L'école - la 11e (1962-1963)

Trois mois avant mon 6e anniversaire, je rentrais en 11e à l'école des Capucins à Chateauroux. Je pesais 19 kilos et l'on se moquait de ma maigreur, de mes cheveux trop frisés et mon regard trop noir. A l'époque, peu de "métèques" habitaient la province et je faisais dissonance sur les photos de classe, entre autre.

J'avais des connaissances en hébreu. Apprendre à lire le français me sembla facile. Mon institutrice était sévère, méchante et sans pitié.
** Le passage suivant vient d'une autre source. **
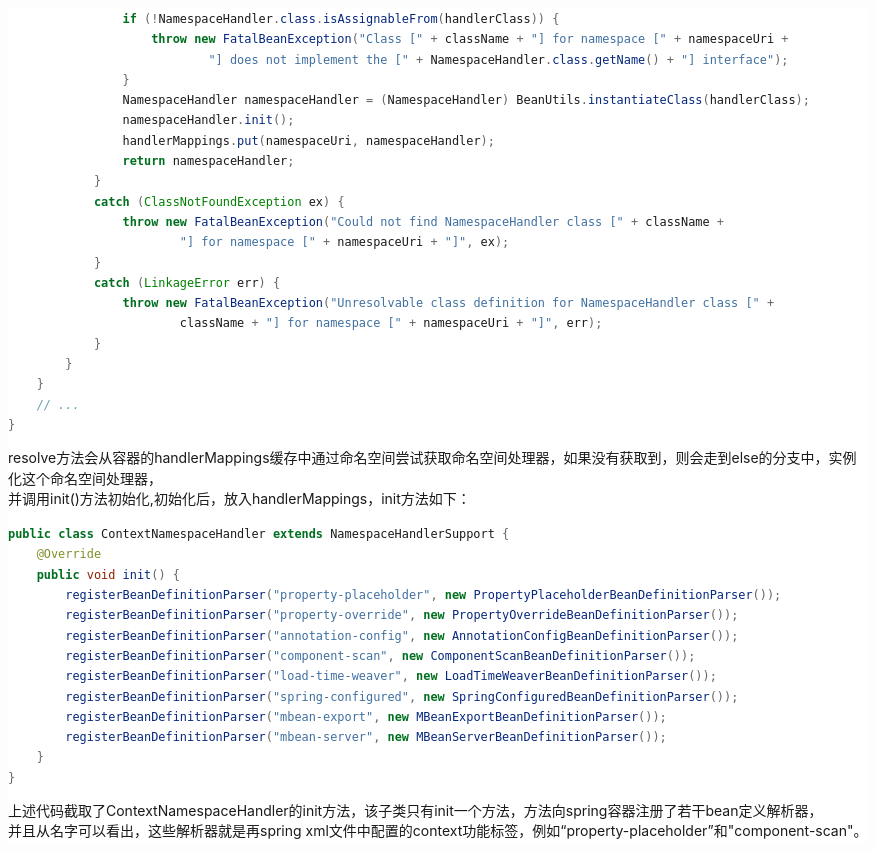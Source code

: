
 ```java
    			if (!NamespaceHandler.class.isAssignableFrom(handlerClass)) {
    				throw new FatalBeanException("Class [" + className + "] for namespace [" + namespaceUri +
    						"] does not implement the [" + NamespaceHandler.class.getName() + "] interface");
    			}
    			NamespaceHandler namespaceHandler = (NamespaceHandler) BeanUtils.instantiateClass(handlerClass);
    			namespaceHandler.init();
    			handlerMappings.put(namespaceUri, namespaceHandler);
    			return namespaceHandler;
    		}
    		catch (ClassNotFoundException ex) {
    			throw new FatalBeanException("Could not find NamespaceHandler class [" + className +
    					"] for namespace [" + namespaceUri + "]", ex);
    		}
    		catch (LinkageError err) {
    			throw new FatalBeanException("Unresolvable class definition for NamespaceHandler class [" +
    					className + "] for namespace [" + namespaceUri + "]", err);
    		}
    	}
    }
    // ...
}
```
resolve方法会从容器的handlerMappings缓存中通过命名空间尝试获取命名空间处理器，如果没有获取到，则会走到else的分支中，实例化这个命名空间处理器，  
并调用init()方法初始化,初始化后，放入handlerMappings，init方法如下：
```java
public class ContextNamespaceHandler extends NamespaceHandlerSupport {
	@Override
	public void init() {
		registerBeanDefinitionParser("property-placeholder", new PropertyPlaceholderBeanDefinitionParser());
		registerBeanDefinitionParser("property-override", new PropertyOverrideBeanDefinitionParser());
		registerBeanDefinitionParser("annotation-config", new AnnotationConfigBeanDefinitionParser());
		registerBeanDefinitionParser("component-scan", new ComponentScanBeanDefinitionParser());
		registerBeanDefinitionParser("load-time-weaver", new LoadTimeWeaverBeanDefinitionParser());
		registerBeanDefinitionParser("spring-configured", new SpringConfiguredBeanDefinitionParser());
		registerBeanDefinitionParser("mbean-export", new MBeanExportBeanDefinitionParser());
		registerBeanDefinitionParser("mbean-server", new MBeanServerBeanDefinitionParser());
	}
}
```
上述代码截取了ContextNamespaceHandler的init方法，该子类只有init一个方法，方法向spring容器注册了若干bean定义解析器，  
并且从名字可以看出，这些解析器就是再spring xml文件中配置的context功能标签，例如“property-placeholder”和"component-scan"。
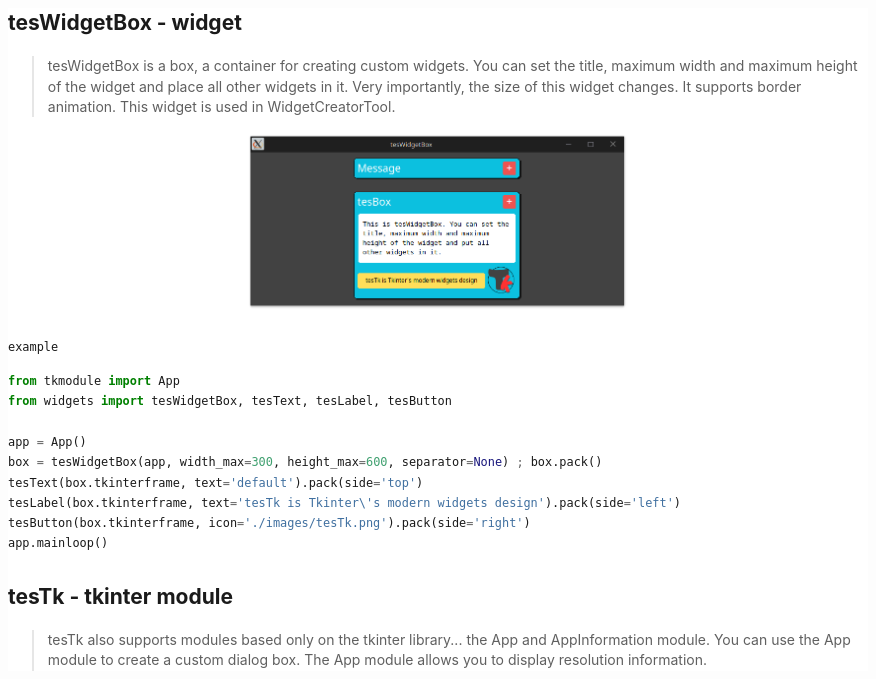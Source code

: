 ## tesWidgetBox - widget

> tesWidgetBox is a box, a container for creating custom widgets. You can set the title, maximum width and maximum height of the widget and place all other widgets in it. Very importantly, the size of this widget changes. It supports border animation. This widget is used in WidgetCreatorTool.

<p align="center">
  <img style="display: inline-block" src="/images/tesWidgetBox_real.png" width='45%'>
</p>

``example``

```py
from tkmodule import App
from widgets import tesWidgetBox, tesText, tesLabel, tesButton

app = App()
box = tesWidgetBox(app, width_max=300, height_max=600, separator=None) ; box.pack()
tesText(box.tkinterframe, text='default').pack(side='top')
tesLabel(box.tkinterframe, text='tesTk is Tkinter\'s modern widgets design').pack(side='left')
tesButton(box.tkinterframe, icon='./images/tesTk.png').pack(side='right')
app.mainloop()
```

## tesTk - tkinter module

> tesTk also supports modules based only on the tkinter library... the App and AppInformation module. You can use the App module to create a custom dialog box. The App module allows you to display resolution information.

<p align="center">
Elle me frappa sur le visage un jour, quand j'utilisai mal le trait qui sépare les 2 parties d'un mot lorsque le mot se heurte à la fin de la ligne. Aujourd'hui je repense à la gifle énorme que cette erreur me coûta alors que je n'avais pas six ans et je reste incrédule devant autant de cruauté et imbécillité.

C'est grâce à cette institutrice dont j'ai bien heureusement oublié le nom et aussi le visage, que j'ai haï l'école tout le long de ma vie. Cet exemple n'en était qu'un choisi parmi d'autres. Un autre me revient à l'esprit mais je n'en parlerai pas, pour ne pas ressentir une nouvelle fois l'humiliation que j'avais ressentie alors.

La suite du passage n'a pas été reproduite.